What if the good pollen supplement you purchase is better nutritionally than the pollen available?
Not all supplements are equal, some have had alot of research done in their formulation.

Crazy Roland


----------



## jmgi (Jan 15, 2009)

I find it hard to believe that natural pollen is difficient in the essential nutrients that bees need to be healthy, as long as they are able to collect all the various pollens available during the season. I have read somewhere that dandelion lacks one or more essential nutrients, and there probably are some others too. Bees that are moved around during the season to pollinate different crops may be the ones to suffer from a lack of some nutrients, as they are mostly exposed to only one type of pollen at a time for the most part all season long. Specially formulated pollen substitutes or supplements may be pretty close to natural in most nutrients, but I have to believe they are not complete either. John


----------



## Joseph Clemens (Feb 12, 2005)

jmgi,

Don't forget to consider that many of us keep honey bees in areas with the *potential* for a very wide variety of pollen and nectar sources, but they are very unreliable sources, because they are entirely dependent on infrequent and scattered Summer/Winter rains and temperatures. For instance, we had a few very nice rains within our forage range, this Summer, but where the temperatures usually drop subsequent to the rains, they did not, so the effect of the rains was entirely negated - hence no wildflower bloom and no additional pollen/nectar. Meaning an almost complete dearth of both nectar and pollen - continuing into the foreseeable future.


----------



## kbfarms (Jan 28, 2010)

I feed Megabee patties in the fall made with 2:1 syrup and a bit of vegetable oil. My bees are all over it.
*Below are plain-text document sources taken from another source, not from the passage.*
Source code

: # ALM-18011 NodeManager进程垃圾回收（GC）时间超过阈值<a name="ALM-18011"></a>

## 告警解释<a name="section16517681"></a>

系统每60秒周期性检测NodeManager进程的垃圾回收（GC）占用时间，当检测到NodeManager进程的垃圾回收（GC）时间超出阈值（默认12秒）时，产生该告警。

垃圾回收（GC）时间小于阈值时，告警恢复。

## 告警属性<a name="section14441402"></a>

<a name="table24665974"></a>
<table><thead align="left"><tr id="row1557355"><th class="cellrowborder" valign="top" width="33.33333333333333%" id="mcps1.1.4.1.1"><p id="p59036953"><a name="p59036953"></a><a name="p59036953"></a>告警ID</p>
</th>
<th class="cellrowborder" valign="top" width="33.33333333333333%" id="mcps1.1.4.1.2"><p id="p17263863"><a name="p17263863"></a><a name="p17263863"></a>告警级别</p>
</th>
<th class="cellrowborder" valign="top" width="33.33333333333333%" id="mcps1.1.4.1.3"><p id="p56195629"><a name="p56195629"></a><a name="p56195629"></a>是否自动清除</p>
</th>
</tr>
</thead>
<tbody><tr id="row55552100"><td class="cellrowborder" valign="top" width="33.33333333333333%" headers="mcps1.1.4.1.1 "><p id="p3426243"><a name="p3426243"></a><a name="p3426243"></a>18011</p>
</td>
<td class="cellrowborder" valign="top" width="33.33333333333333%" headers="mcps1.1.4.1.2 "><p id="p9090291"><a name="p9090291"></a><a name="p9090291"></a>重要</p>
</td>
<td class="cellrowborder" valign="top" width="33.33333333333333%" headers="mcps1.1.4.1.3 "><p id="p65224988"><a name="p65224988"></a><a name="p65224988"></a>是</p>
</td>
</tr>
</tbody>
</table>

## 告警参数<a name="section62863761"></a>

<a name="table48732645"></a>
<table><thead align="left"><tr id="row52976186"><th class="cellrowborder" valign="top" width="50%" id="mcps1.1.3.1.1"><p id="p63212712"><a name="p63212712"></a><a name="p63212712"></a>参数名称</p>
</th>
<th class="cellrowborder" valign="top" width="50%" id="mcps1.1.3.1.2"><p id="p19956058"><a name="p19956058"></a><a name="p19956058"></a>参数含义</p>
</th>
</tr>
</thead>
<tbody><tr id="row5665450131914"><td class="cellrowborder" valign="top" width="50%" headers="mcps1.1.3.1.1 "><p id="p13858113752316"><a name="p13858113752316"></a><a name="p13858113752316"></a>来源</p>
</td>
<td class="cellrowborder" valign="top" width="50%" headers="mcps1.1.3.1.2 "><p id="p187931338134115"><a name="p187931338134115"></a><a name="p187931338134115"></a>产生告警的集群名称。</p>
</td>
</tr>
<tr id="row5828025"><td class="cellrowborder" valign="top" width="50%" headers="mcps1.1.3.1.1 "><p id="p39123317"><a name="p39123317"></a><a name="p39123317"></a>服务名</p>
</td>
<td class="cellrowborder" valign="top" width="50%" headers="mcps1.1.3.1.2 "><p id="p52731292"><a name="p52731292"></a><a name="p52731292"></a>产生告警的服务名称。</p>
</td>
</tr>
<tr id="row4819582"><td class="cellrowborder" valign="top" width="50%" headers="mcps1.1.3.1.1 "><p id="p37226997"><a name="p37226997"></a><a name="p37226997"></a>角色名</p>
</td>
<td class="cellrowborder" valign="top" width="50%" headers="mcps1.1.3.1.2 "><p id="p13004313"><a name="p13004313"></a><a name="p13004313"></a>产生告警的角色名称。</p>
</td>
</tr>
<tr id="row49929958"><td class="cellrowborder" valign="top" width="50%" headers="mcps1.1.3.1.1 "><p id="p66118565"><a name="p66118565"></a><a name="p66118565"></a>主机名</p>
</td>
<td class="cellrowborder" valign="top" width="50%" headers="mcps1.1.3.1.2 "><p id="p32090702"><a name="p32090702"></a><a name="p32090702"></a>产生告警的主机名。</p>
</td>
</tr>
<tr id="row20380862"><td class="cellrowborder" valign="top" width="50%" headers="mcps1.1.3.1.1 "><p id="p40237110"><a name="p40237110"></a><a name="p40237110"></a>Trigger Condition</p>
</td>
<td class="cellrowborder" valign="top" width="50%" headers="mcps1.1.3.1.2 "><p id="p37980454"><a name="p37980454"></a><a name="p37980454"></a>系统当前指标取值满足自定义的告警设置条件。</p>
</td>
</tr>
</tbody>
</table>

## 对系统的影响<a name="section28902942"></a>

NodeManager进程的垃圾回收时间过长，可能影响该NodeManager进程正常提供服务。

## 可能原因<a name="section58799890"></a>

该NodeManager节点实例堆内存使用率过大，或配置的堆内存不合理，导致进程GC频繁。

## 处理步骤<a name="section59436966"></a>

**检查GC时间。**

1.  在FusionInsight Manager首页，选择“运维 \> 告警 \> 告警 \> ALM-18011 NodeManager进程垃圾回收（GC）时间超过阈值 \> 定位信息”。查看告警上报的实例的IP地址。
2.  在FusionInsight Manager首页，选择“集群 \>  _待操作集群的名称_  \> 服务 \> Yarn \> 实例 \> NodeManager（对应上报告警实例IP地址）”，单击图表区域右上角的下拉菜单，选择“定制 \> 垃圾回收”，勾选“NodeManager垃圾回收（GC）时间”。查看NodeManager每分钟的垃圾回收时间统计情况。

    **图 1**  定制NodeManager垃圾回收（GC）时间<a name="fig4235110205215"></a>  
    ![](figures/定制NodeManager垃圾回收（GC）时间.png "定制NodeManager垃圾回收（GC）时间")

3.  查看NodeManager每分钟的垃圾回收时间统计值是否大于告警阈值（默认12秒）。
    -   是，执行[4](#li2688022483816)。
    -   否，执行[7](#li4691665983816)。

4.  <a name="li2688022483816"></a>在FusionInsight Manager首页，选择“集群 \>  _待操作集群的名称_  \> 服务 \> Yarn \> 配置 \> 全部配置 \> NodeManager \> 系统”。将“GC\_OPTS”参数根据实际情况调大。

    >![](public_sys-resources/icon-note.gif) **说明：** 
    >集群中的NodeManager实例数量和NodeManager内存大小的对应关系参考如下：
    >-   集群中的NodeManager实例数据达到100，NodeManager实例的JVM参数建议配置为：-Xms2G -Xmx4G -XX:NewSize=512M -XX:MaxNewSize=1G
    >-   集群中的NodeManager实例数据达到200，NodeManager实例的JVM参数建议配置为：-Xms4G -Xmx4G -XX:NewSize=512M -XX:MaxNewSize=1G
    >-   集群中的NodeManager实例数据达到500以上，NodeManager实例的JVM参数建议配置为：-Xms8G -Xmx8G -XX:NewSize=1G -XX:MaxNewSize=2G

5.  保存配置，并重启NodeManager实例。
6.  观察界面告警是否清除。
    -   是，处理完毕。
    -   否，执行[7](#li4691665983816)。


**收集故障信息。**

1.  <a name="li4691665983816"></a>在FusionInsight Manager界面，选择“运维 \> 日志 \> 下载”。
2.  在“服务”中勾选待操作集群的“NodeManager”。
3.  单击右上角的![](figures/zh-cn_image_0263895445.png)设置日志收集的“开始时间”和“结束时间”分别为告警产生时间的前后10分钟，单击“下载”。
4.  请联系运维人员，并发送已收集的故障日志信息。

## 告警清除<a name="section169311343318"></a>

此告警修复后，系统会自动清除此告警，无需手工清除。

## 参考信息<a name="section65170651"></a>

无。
I'd rather feed a pollen sub and know they have something, rather than feed nothing and not know. As stated earlier, pollen sources can be very unreliable and and nutritionally variable. I figure if the bees need it, they will consume it. My bee losses in the spring are usually 10%-20%. I don't think that is bad. We have been treatment free for 10 years and use open bottom and screened inner covers year round.


----------



## Gypsi (Mar 27, 2011)

I have 2 choices. Feed or let them starve. 

I'm feeding. Drought and dearth plus pests equals dead bees, been there done that. Feeding has already improved the health of my hive, they are putting up sugar water stores, the queen is laying again, the varroa count has dropped with a little help from powdered sugar, I haven't seen a shb on my sticky board in over a week, and in spite of the robber bees, my bees were calm and happily working away last night. And the droppings on my sticky - one wax moth, I chased it out. No larva...


----------



## muskratcreekhoney (Mar 30, 2010)

I have no doubt that if you are in a drought you must feed. I feel for you guys down south. I guess a more appropriat question is this:

What do you look for in a colony that suggests that they could use a little help from a substitute? How do you know that they are in need? i.e. 

1. Not seeing pollen being brought in for a certain period of time?
2. Only 1 frame (deep) of pollen?
3. Queen has shut down?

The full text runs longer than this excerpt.